What you need to do
Find all lines in the records that include the word "subject", and copy them out.

[Recorded information — start]

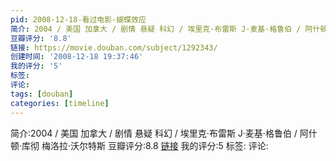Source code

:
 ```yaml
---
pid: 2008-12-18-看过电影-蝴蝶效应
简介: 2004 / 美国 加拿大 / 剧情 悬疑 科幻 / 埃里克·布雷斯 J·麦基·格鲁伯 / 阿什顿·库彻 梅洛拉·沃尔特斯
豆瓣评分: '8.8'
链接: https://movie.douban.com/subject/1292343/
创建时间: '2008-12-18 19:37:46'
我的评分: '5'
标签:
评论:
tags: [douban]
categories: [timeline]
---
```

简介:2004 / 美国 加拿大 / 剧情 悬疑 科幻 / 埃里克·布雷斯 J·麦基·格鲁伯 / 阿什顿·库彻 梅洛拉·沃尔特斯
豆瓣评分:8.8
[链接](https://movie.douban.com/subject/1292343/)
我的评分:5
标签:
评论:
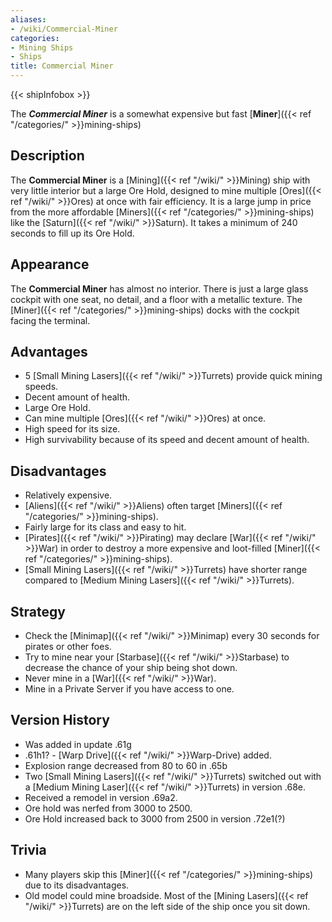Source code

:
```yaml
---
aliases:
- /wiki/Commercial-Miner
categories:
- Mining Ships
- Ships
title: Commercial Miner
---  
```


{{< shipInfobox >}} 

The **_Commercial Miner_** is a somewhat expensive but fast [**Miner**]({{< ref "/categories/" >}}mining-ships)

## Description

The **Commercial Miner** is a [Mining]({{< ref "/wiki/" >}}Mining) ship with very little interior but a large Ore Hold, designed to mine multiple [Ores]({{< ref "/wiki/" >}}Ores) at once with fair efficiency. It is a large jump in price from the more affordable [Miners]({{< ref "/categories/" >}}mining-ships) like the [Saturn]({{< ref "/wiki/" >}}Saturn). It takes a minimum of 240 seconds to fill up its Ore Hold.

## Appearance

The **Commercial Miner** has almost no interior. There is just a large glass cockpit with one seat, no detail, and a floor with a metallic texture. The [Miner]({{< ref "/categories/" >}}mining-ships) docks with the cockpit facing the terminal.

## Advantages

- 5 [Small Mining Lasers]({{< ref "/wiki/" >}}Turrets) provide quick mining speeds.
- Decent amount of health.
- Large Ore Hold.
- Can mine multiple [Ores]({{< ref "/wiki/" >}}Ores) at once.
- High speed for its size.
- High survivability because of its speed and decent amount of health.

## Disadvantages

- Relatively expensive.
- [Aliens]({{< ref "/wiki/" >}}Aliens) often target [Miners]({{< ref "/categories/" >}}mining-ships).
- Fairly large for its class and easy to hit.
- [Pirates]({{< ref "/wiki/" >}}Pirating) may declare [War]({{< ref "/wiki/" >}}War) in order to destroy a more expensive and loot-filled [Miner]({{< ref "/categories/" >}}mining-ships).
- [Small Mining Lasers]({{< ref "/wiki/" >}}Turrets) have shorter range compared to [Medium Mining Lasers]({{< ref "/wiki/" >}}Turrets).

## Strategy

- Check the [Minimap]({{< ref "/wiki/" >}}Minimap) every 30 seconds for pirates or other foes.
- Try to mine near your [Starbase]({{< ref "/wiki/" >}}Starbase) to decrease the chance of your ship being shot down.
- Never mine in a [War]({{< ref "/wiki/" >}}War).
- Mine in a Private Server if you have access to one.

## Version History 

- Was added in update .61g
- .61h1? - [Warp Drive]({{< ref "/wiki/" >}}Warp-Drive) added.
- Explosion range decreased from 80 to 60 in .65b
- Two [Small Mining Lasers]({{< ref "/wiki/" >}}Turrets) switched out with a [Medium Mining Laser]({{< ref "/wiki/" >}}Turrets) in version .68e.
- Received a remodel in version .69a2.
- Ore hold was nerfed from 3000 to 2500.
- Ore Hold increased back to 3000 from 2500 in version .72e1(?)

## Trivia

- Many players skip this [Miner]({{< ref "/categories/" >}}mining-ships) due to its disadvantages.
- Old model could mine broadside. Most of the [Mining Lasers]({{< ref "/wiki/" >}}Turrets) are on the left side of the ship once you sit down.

[Recorded information — finish]

Solution
链接: https://movie.douban.com/subject/1292343/
[链接](https://movie.douban.com/subject/1292343/)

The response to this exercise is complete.